Integrate an Application with Prometheus Operator and Package with a Helm Chart

In the previous posts, we saw:
  • how to implement metrics in applications
  • how to run the monitoring stack locally
  • how to test and debug metrics generated by a simple Python Flask application
  • In this post we will:
  • use Kubernetes Custom Resources to integrate our application with the Prometheus Operator
  • define some alerts based on the metrics generated by the application
  • deploy a custom dashboard in Grafana
  • package everything in a Helm chart, including a Grafana dashboard
  • Connect Prometheus to your Application
    Prometheus will retrieve metrics from Pods with a /metrics HTTP endpoint. If the Prometheus Operator is deployed in your Kubernetes Cluster, the discovery of the Pods is done by deploying one of the following custom Kubernetes objects:
    Using ServiceMonitor
    When a ServiceMonitor object is deployed, Prometheus will create one target per address defined in the Endpoints object linked to the Service. This means every Pod is in a ready status used by the Service.
    For example, if you have the following Service and Deployment in your cluster:
    apiVersion: v1
    kind: Service
    metadata:
      name: webapp
      labels:
        component: backend
        instance: app
        name: containers-my-app
      namespace: my-app
    spec:
      type: ClusterIP
      ports:
      - name: http
        port: 80
        protocol: TCP
        targetPort: webapp
      selector:
        component: backend
        instance: app
        name: containers-my-app
    apiVersion: apps/v1
    kind: Deployment
    metadata:
      name: webapp
      labels:
        component: backend
        instance: app
        name: containers-my-app
      namespace: my-app
    spec:
      selector:
        matchLabels:
          component: backend
          instance: app
          name: containers-my-app
      template:
        metadata:
          labels:
            component: backend
            instance: app
            name: containers-my-app
        spec:
          containers:
          - name: app
            image: ghcr.io/camptocamp/course_docker_backend:python
            ports:
            - containerPort: 8080
              name: webapp
    As defined in the Deployment’s spec.template.metadata.labels field, Pods will have the following labels:
  • component: backend
  • instance: app
  • name: containers-my-app
  • The Service has a selector that matches labels of the Pod. Therefore the Service will load balance traffic to Pods deployed by the Deployment.
    ServiceMonitor objects also use a selector to discover which Services need to be monitored. Prometheus will scrape metrics from every Pods behind selected Services.

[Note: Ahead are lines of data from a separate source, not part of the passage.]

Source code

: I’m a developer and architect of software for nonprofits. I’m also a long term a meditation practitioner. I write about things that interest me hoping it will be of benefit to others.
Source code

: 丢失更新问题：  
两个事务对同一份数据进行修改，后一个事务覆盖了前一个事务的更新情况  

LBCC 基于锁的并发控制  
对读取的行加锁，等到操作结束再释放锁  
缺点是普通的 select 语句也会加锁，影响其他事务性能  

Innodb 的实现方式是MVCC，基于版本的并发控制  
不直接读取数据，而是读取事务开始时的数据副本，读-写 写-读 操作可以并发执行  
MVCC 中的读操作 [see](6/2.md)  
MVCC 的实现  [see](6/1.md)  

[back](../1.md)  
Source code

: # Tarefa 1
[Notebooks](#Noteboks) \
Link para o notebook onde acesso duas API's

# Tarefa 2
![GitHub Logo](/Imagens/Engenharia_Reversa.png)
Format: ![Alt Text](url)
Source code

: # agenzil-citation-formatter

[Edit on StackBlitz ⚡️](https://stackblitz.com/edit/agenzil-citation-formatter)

    For example, to retrieve metrics from our Pods, we can deploy the following ServiceMonitor object:
    apiVersion: monitoring.coreos.com/v1
    kind: ServiceMonitor
    metadata:
      name: webapp
      labels:
        component: backend
        instance: app
        name: containers-my-app
        release: prom
      namespace: my-app
    spec:
      namespaceSelector:
        matchNames:
        - my-app
      selector:
        matchLabels:
          component: backend
          instance: app
          name: containers-my-app
      endpoints:
      - port: http
    Prometheus Operator will search for Services:
  • in the my-app namespace,
  • with the following labels:
    • component: backend
    • instance: app
    • name: containers-my-app
  • with a port named: http
  • It will then use the Service selector to find Pods. As a result, one target per Pod will be created in the Prometheus configuration.
    Using PodMonitor
    PodMonitor objects use a selector to find Pods directly. No Service needs to be deployed.
    For our Pods, we can use the following PodMonitor:
    apiVersion: monitoring.coreos.com/v1
    kind: PodMonitor
    metadata:
      name: webapp
      labels:
        acomponent: backend
        instance: app
        name: containers-my-app
        release: prom
      namespace: my-app
    spec:
      namespaceSelector:
        matchNames:
        - my-app
      selector:
        matchLabels:
          component: backend
          instance: app
          name: containers-my-app
      podMetricsEndpoints:
      - port: webapp
    The Prometheus operator will search for Pods:
  • in the my-app namespace,
  • with the following labels:
    • component: backend
    • instance: app
    • name: containers-my-app
  • with a port named: webapp
  • For each Pod, a new target will be added to the Prometheus configuration.
    Configure Alerts
    Why use Alerts?
    Gathering and storing metrics is very useful to investigate when something goes wrong. But there are often some modifications of one or a combination of metrics before a service becomes completely unusable.
    A common example of this is remaining free disk space. Fixing hard thresholds with arbitrary values on disk space is usually inefficient (you might actually end up with 95%, 100% and 101% thresholds). What needs to be monitored is actually the estimated time left until the disk is full, which can be obtained by running a time regression on the metric.
    Some other examples:
  • For an online store, having no purchases during the afternoon is unusual, maybe there is an issue that blocks users in the payment process.
  • If the ratio of HTTP responses with code 500 suddenly increases, investigation is needed.
  • This is the purpose of alerts: when such events are detected, the system notifies the right person, allowing you to keep your eyes off dashboards.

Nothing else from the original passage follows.